FDA Approves First Biosimilar Drug; Still No Guidance on Names

 

The Food and Drug Administration has approved the first biosimilar therapy in the U.S.:electronic-medical-record

Many newer biotech drugs cost more than $100,000 per year, and together they account for nearly 30 percent of all U.S. drug spending. Five of the top 10 U.S. drugs by revenue are biotech medicines, according to IMS Health. Since their introduction in the 1980s, biotech drugs haven’t faced generic competition because the FDA did not have a system to approve copies.

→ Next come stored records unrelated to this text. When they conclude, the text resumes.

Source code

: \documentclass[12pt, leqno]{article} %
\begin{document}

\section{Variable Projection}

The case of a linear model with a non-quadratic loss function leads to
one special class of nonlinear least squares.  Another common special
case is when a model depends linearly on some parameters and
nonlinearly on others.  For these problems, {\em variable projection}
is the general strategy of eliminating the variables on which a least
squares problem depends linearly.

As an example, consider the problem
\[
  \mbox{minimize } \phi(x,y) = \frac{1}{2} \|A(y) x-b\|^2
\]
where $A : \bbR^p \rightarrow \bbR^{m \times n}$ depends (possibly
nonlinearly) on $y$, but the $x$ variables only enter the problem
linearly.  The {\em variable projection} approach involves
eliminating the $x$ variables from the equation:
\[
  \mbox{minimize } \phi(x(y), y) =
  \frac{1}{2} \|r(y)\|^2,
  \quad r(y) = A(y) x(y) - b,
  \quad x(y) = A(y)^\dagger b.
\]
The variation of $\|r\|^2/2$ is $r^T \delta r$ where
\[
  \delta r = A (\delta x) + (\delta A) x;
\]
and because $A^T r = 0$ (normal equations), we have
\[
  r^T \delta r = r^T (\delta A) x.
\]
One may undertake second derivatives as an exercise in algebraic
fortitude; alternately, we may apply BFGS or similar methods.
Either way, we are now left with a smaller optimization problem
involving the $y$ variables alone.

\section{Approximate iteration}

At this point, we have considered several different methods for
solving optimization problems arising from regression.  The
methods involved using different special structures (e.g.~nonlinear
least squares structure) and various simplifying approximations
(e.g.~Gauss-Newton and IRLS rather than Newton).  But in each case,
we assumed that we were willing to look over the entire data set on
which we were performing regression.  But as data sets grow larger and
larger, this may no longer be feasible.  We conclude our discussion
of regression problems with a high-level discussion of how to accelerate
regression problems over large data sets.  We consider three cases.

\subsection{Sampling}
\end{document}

In 2012, the FDA laid out a regulatory pathway to approve so-called “biosimilars.” That’s the industry term for generic biotech drugs, indicating they’re not exact copies. For years the biotech industry staved off competition by arguing their drugs were too complex to be reproduced by competitors. (Matthew Perrone and Linda A. Johnson, Associated Press via Denver Post)

VHA Sitting on Results of 140 Investigations

 

We recently noted that the government’s own watchdog has noted that the Veterans Health Administration is at high risk for fraud, waste, and abuse. Unfortunately, the public has little ability to see the evidence. USA Today has discovered that  the Veterans Health Administration has not been very forthcoming about the department’s shortcomings:

The Department of Veterans Affairs’ chief watchdog has not publicly released the findings of 140 health care investigations since 2006, potentially leaving dangerous problems to fester without proper oversight, a USA TODAY analysis of VA documents found.

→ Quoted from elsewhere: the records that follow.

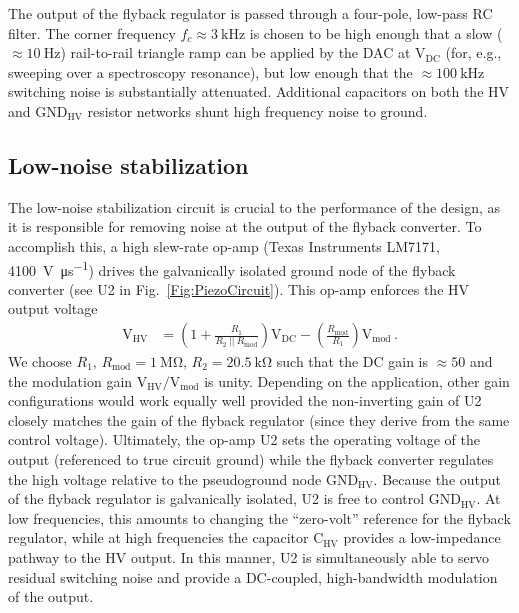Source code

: \documentclass[aip,rsi,reprint]{revtex4-1} %
\begin{document}
The output of the flyback regulator is passed through a four-pole, low-pass RC filter.
The corner frequency $f_c \approx \SI{3}{\kilo\hertz}$ is chosen to be high enough that a slow ($\approx \SI{10}{\hertz}$) rail-to-rail triangle ramp can be applied by the DAC at $\text{V}_\text{DC}$ (for, e.g., sweeping over a spectroscopy resonance), but low enough that the $\approx \SI{100}{\kilo\hertz}$ switching noise is substantially attenuated.
Additional capacitors on both the HV and $\text{GND}_{\text{HV}}$ resistor networks shunt high frequency noise to ground.

\subsection{Low-noise stabilization}
\label{Sec:LowNoiseStabilization}

The low-noise stabilization circuit is crucial to the performance of the design, as it is responsible for removing noise at the output of the flyback converter.
To accomplish this, a high slew-rate op-amp (Texas Instruments LM7171, \SI[per-mode=symbol]{4100}{\volt\per\micro\second}) drives the galvanically isolated ground node of the flyback converter (see U2 in Fig.~\ref{Fig:PiezoCircuit}).
This op-amp enforces the HV output voltage
\begin{align}
\text{V}_\text{HV} &= \left(1 + \frac{R_1}{R_2~||~R_\text{mod}}\right) \text{V}_\text{DC} -
\left(\frac{R_\text{mod}}{R_1}\right) \text{V}_\text{mod}\,.
\label{Eq:FullTransferFunc}
\end{align}
We choose $R_1,\,R_\text{mod} = \SI{1}{\mega\ohm}$, $R_2 = \SI{20.5}{\kilo\ohm}$ such that the DC gain is $\approx 50$ and the modulation gain $\text{V}_\text{HV}/\text{V}_\text{mod}$ is unity.
Depending on the application, other gain configurations would work equally well provided the non-inverting gain of U2 closely matches the gain of the flyback regulator (since they derive from the same control voltage).
Ultimately, the op-amp U2 sets the operating voltage of the output (referenced to true circuit ground) while the flyback converter regulates the high voltage relative to the pseudoground node $\text{GND}_\text{HV}$.
Because the output of the flyback regulator is galvanically isolated, U2 is free to control $\text{GND}_\text{HV}$. 
At low frequencies, this amounts to changing the ``zero-volt'' reference for the flyback regulator, while at high frequencies the capacitor $\text{C}_\text{HV}$ provides a low-impedance pathway to the HV output.
In this manner, U2 is simultaneously able to servo residual switching noise and provide a DC-coupled, high-bandwidth modulation of the output.
\end{document}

It is impossible to know how many of the investigations uncovered serious problems without seeing the reports, but all concerned VA medical care provided to veterans or complaints of clinical misconduct.

The VA inspector general declined to provide the reports, say what’s in them or why the contents were kept from the public. (Donovan Slack, USA Today)

Government Bailouts Business Strategy for Obamacare Health Insurance Co-ops

 

The insolvent Iowa-based health insurance cooperative, CoOportunity Health, had to be taken over in December by Iowa insurance regulators.  Iowa and Nebraska’s Guarantee Associations — and state and federal taxpayers — are now on the hook for millions in claims the insurer could not pay.

CoOportunity Health wasn’t a traditional health insurer.  Rather, it was a taxpayer-funded, non-profit health insurance cooperative (co-op) established under the Affordable Care Act (ACA). The co-op program is plagued by numerous flaws. When co-ops were established, they had no customers and no historical actuarial data to assist in setting plan premiums.  Startup funds and cash reserves were mostly borrowed from taxpayers. According to industry data only one of the 23 co-ops was profitable last year (a 24th co-op located in Vermont failed before it even got off the ground). While some of the remaining co-ops are losing money because of small size, others appear to have the strategy of losing money to gain market-share at taxpayers’ expense.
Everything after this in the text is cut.